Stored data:
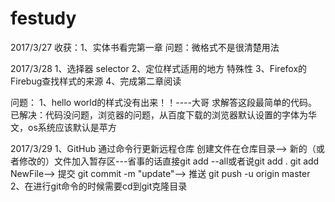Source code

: # festudy
2017/3/27
收获：1、实体书看完第一章
问题：微格式不是很清楚用法

2017/3/28
1、选择器  selector
2、定位样式适用的地方    特殊性
3、Firefox的Firebug查找样式的来源
4、完成第二章阅读

问题：
1、hello world的样式没有出来！！----大哥    求解答这段最简单的代码。
已解决：代码没问题，浏览器的问题，从百度下载的浏览器默认设置的字体为华文，os系统应该默认是苹方

2017/3/29
1、GitHub 通过命令行更新远程仓库
   创建文件在仓库目录-->
   新的（或者修改的）文件加入暂存区---省事的话直接git add --all或者说git add .  git add NewFile-->
   提交  git commit -m "update"-->
   推送  git push -u origin master
2、在进行git命令的时候需要cd到git克隆目录
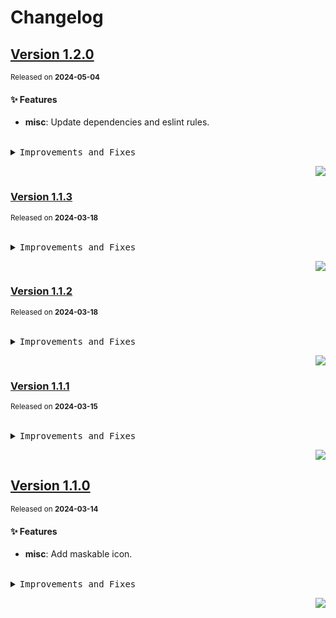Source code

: <a name="readme-top"></a>

# Changelog

## [Version 1.2.0](https://github.com/arietta-studio/arietta-lint/compare/v1.1.3...v1.2.0)

<sup>Released on **2024-05-04**</sup>

#### ✨ Features

- **misc**: Update dependencies and eslint rules.

<br/>

<details>
<summary><kbd>Improvements and Fixes</kbd></summary>

#### What's improved

- **misc**: Update dependencies and eslint rules ([4c32d6c](https://github.com/arietta-studio/arietta-lint/commit/4c32d6c))

</details>

<div align="right">

[![](https://img.shields.io/badge/-BACK_TO_TOP-151515?style=flat-square)](#readme-top)

</div>

### [Version 1.1.3](https://github.com/arietta-studio/arietta-lint/compare/v1.1.2...v1.1.3)

<sup>Released on **2024-03-18**</sup>

<br/>

<details>
<summary><kbd>Improvements and Fixes</kbd></summary>

</details>

<div align="right">

[![](https://img.shields.io/badge/-BACK_TO_TOP-151515?style=flat-square)](#readme-top)

</div>

### [Version 1.1.2](https://github.com/arietta-studio/arietta-lint/compare/v1.1.1...v1.1.2)

<sup>Released on **2024-03-18**</sup>

<br/>

<details>
<summary><kbd>Improvements and Fixes</kbd></summary>

</details>

<div align="right">

[![](https://img.shields.io/badge/-BACK_TO_TOP-151515?style=flat-square)](#readme-top)

</div>

### [Version 1.1.1](https://github.com/arietta-studio/arietta-lint/compare/v1.1.0...v1.1.1)

<sup>Released on **2024-03-15**</sup>

<br/>

<details>
<summary><kbd>Improvements and Fixes</kbd></summary>

</details>

<div align="right">

[![](https://img.shields.io/badge/-BACK_TO_TOP-151515?style=flat-square)](#readme-top)

</div>

## [Version 1.1.0](https://github.com/arietta-studio/arietta-lint/compare/v1.0.2...v1.1.0)

<sup>Released on **2024-03-14**</sup>

#### ✨ Features

- **misc**: Add maskable icon.

<br/>

<details>
<summary><kbd>Improvements and Fixes</kbd></summary>

#### What's improved

- **misc**: Add maskable icon ([5b9d570](https://github.com/arietta-studio/arietta-lint/commit/5b9d570))

</details>

<div align="right">

[![](https://img.shields.io/badge/-BACK_TO_TOP-151515?style=flat-square)](#readme-top)

</div>
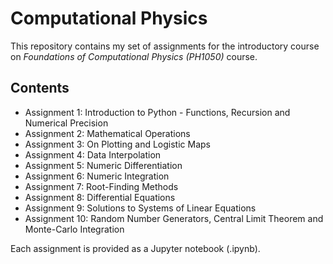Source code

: # Computational Physics

This repository contains my set of assignments for the introductory course on  *Foundations of Computational Physics (PH1050)* course.

## Contents

- Assignment 1: Introduction to Python - Functions, Recursion and Numerical Precision
- Assignment 2: Mathematical Operations
- Assignment 3: On Plotting and Logistic Maps
- Assignment 4: Data Interpolation
- Assignment 5: Numeric Differentiation
- Assignment 6: Numeric Integration
- Assignment 7: Root-Finding Methods
- Assignment 8: Differential Equations
- Assignment 9: Solutions to Systems of Linear Equations
- Assignment 10: Random Number Generators, Central Limit Theorem and Monte-Carlo Integration


Each assignment is provided as a Jupyter notebook (.ipynb).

**Work to complete**
Your output is the lines from the top of the entries through the line containing "git commit -m", exactly as they stand. No pictures belong in it.

**Response to the exercise**
Source code

: # festudy
2017/3/27
收获：1、实体书看完第一章
问题：微格式不是很清楚用法

2017/3/28
1、选择器  selector
2、定位样式适用的地方    特殊性
3、Firefox的Firebug查找样式的来源
4、完成第二章阅读

问题：
1、hello world的样式没有出来！！----大哥    求解答这段最简单的代码。
已解决：代码没问题，浏览器的问题，从百度下载的浏览器默认设置的字体为华文，os系统应该默认是苹方

2017/3/29
1、GitHub 通过命令行更新远程仓库
   创建文件在仓库目录-->
   新的（或者修改的）文件加入暂存区---省事的话直接git add --all或者说git add .  git add NewFile-->
   提交  git commit -m "update"-->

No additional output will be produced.